Disse à minha mulher: “Querida, vou ao escritório, tenho de atualizar o meu CV”. E nunca mais me voltaram a ver.
Havia um CV para cada ocasião, para cada público, para cada momento do dia. Para casamentos, baptizados e divórcios. Cocktail ou casual chique.
Um CV longo, um curto, um intermédio; com foto ou sem foto; um gordo com todos os diplomas e certificados; um magro, só pele e osso, mas ainda assim o seu próprio esqueleto. Um parágrafo, uma página, três ou dez; 1000 palavras ou 6000 caracteres ou 2313 sílabas; contando ou não contando espaços. Um em Times New Roman porque é uma fonte redonda e pequena, agradável de ler e cabe sempre mais texto em menos espaço; outro em Arial, que é a sua preferida, executiva e funcional; ou no tipo de letra das minutas de turno, é irrelevante na realidade.

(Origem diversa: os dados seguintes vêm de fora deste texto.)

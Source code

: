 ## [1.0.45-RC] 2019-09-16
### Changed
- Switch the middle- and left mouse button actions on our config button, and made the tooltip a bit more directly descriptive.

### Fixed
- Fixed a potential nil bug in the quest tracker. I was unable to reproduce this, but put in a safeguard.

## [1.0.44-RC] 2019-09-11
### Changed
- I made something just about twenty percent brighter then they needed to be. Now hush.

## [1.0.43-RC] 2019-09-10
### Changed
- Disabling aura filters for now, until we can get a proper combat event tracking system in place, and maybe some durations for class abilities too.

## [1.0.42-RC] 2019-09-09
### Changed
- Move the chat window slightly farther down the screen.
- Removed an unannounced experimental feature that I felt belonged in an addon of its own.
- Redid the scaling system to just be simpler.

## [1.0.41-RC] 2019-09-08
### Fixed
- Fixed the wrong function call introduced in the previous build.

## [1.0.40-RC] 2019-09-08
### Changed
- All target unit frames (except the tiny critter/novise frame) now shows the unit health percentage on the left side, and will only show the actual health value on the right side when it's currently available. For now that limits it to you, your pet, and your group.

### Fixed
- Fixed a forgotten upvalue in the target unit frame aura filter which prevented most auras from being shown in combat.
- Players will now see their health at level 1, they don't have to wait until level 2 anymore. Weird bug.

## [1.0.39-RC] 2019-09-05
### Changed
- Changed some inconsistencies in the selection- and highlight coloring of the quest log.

Um CV em ordem cronológica direta, passado glorioso; outro em ordem cronológica inversa, triunfante presente; e outro narrativo para dar contexto. Um para quando és um jovem estudante, outro para quando és um jovem investigador, outro para quando és um investigador independente, outro para quando atinges a maturidade, outro para quando te tornas um gestor. Um currículo para entrar na tua instituição, um para a contabilidade da tua instituição, um para as promoções internas da tua instituição. E outros alternativos no caso de querer mudar de instituição.

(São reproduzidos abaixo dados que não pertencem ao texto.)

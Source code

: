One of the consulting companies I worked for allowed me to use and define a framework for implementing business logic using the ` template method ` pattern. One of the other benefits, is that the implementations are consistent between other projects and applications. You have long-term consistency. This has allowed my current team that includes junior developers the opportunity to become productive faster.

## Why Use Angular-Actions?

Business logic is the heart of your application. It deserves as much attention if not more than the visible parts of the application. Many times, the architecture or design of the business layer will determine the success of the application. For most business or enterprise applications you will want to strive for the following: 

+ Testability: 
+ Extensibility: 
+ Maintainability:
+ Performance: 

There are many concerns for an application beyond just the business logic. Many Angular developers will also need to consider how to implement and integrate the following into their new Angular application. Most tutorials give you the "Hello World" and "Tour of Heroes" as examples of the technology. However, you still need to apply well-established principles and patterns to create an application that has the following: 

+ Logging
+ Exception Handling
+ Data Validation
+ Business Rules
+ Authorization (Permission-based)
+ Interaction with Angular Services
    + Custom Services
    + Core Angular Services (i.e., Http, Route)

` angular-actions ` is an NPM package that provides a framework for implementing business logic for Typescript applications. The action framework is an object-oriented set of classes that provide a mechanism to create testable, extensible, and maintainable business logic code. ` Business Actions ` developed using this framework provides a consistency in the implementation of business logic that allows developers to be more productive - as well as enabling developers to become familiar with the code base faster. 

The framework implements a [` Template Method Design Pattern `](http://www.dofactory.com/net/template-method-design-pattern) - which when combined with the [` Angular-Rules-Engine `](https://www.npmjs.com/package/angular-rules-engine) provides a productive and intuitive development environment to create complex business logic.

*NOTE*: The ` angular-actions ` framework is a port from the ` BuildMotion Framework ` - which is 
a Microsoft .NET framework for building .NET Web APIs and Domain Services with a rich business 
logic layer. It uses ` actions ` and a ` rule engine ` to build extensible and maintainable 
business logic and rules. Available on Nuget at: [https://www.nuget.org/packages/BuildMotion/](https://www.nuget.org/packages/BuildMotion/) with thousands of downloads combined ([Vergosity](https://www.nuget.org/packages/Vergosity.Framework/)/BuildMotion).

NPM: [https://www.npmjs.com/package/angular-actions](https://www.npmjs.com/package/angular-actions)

Um CV com dados bibliométricos, outro sem eles, mas tenha atenção: os seus índices podem ser calculados de várias formas, pelo que é melhor indicá-los todos. Um currículo centrado na vertente pedagógica, um na vertente da investigação, um na vertente da divulgação, um na vertente da gestão. Um com tudo o que fizeste, incluindo os empregos de vendedor em lojas de roupa, de repartidor de pizzas ou de telefonista, em que tanto sofreste; e outro sem eles, porque não são empregos muito especializados e não são relevantes para o teu emprego atual (= que raio interessa quem pagou os teus estudos?). Mas isto não significa que te devas esquecer de indicar as tuas dificuldades pessoais, por exemplo, se tens filhos, se cuidas dos avós ou se perdeste um familiar próximo. São sempre uma boa oportunidade para mostrar a tua capacidade de superação e de sacrifício na tua vida profissional.

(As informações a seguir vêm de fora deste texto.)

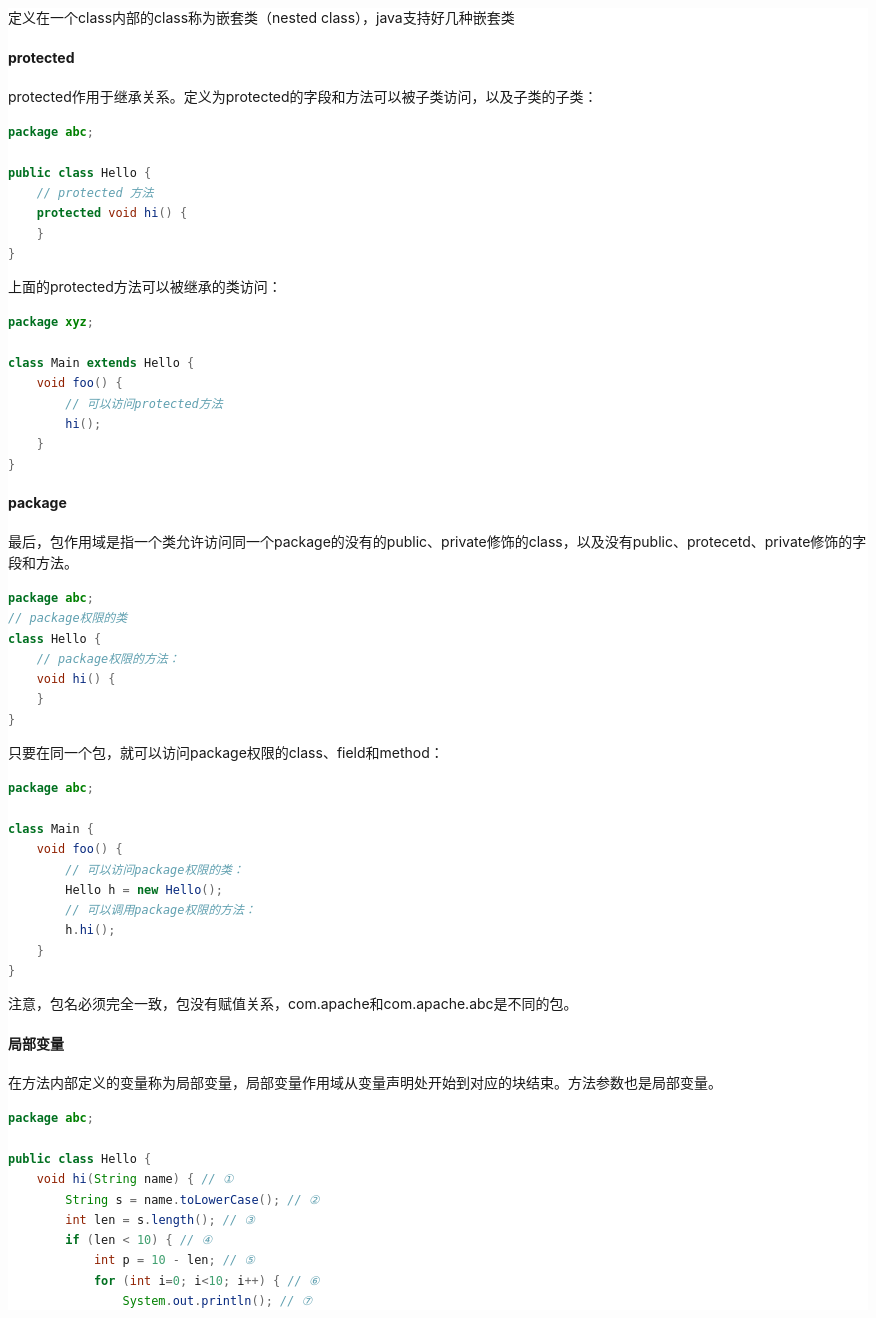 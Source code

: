 定义在一个class内部的class称为嵌套类（nested class），java支持好几种嵌套类

#### protected
protected作用于继承关系。定义为protected的字段和方法可以被子类访问，以及子类的子类：
```java
package abc;

public class Hello {
    // protected 方法
    protected void hi() {
    }
}
```

上面的protected方法可以被继承的类访问：
```java
package xyz;

class Main extends Hello {
    void foo() {
        // 可以访问protected方法
        hi();
    }
}
```

#### package
最后，包作用域是指一个类允许访问同一个package的没有的public、private修饰的class，以及没有public、protecetd、private修饰的字段和方法。
```java
package abc;
// package权限的类
class Hello {
    // package权限的方法：
    void hi() {
    }
}
```

只要在同一个包，就可以访问package权限的class、field和method：
```java
package abc;

class Main {
    void foo() {
        // 可以访问package权限的类：
        Hello h = new Hello();
        // 可以调用package权限的方法：
        h.hi();
    }
}
```

注意，包名必须完全一致，包没有赋值关系，com.apache和com.apache.abc是不同的包。

#### 局部变量
在方法内部定义的变量称为局部变量，局部变量作用域从变量声明处开始到对应的块结束。方法参数也是局部变量。
```java
package abc;

public class Hello {
    void hi(String name) { // ①
        String s = name.toLowerCase(); // ②
        int len = s.length(); // ③
        if (len < 10) { // ④
            int p = 10 - len; // ⑤
            for (int i=0; i<10; i++) { // ⑥
                System.out.println(); // ⑦
```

Um curriculum vitae, um resumé, um biosketch, um pitch, um modelo europeu e um modelo americano. Muitos com nomes estranhos: ORCID, Scopus, ResearcherID, CiênciaID, DeGois, FCT-SIG, Biblios, Census. Um CV para revisão de artigos (Publons), um CV nas redes (ResearchGate, Academia), um site com o seu CV, redes sociais para registar e promover o seu CV. CVs que falam entre si, mas com linguagens diferentes: o que uns chamam projeto outros chamam contrato, o que uns chamam bolsa outros chamam prémio, e assim também se perde tempo a rever duplicados, a corrigir a máquina, a transformar o automático em manual.
Currículos que me procuram na Internet, que me perseguem e que me encontram. É o F. Herrera que é citado em artigos sobre a melatonina? Federico, foi citado. Foi mencionado. Apareceu em 67 pesquisas. Quatro novas citações dos seus artigos. Cinquenta e três pessoas interessaram-se pelo seu perfil. Federico, melhora a tua visibilidade convidando os teus colaboradores para esta plataforma. Federico, conheces o John Smith, da Universidade de Nova Iorque? Contacto recomendado. As vossas redes têm 321 pessoas em comum.
A minha vida espalhada em pedaços por entre todos os currículos, como as Horcruxes de Voldemort na saga Harry Potter. Ou concentrada em currículos ambiciosos, aspirando à unidade: “Três currículos para os Reis Elfos debaixo do céu. Sete para os senhores anões em palácios de pedra. Nove para os homens mortais condenados a morrer. Um para o Senhor do Escuro, no trono escuro na Terra de Mordor onde as Sombras se espalham. Um currículo para os governar a todos. Um currículo para os encontrar, um currículo para os atrair a todos e os prender na escuridão.” My precious.
My precious: quanto dinheiro ganhaste? Quanto produziste? Com que qualidade? Qual foi o impacto? Quantas escolas visitastes? Quantos alunos formaste? Que notas obtiveram e o que estão a fazer hoje com as suas vidas? Não deixe de registar, não se esqueça de ter tudo atualizado, não perca uma única linha, nem uma ocasião para engordar esse documento, porque o mundo é ingrato, e você é o maior interessado em que tudo o que faz (TUDO) seja valorizado…
…por pessoas que o conhecem apenas pelo seu currículo.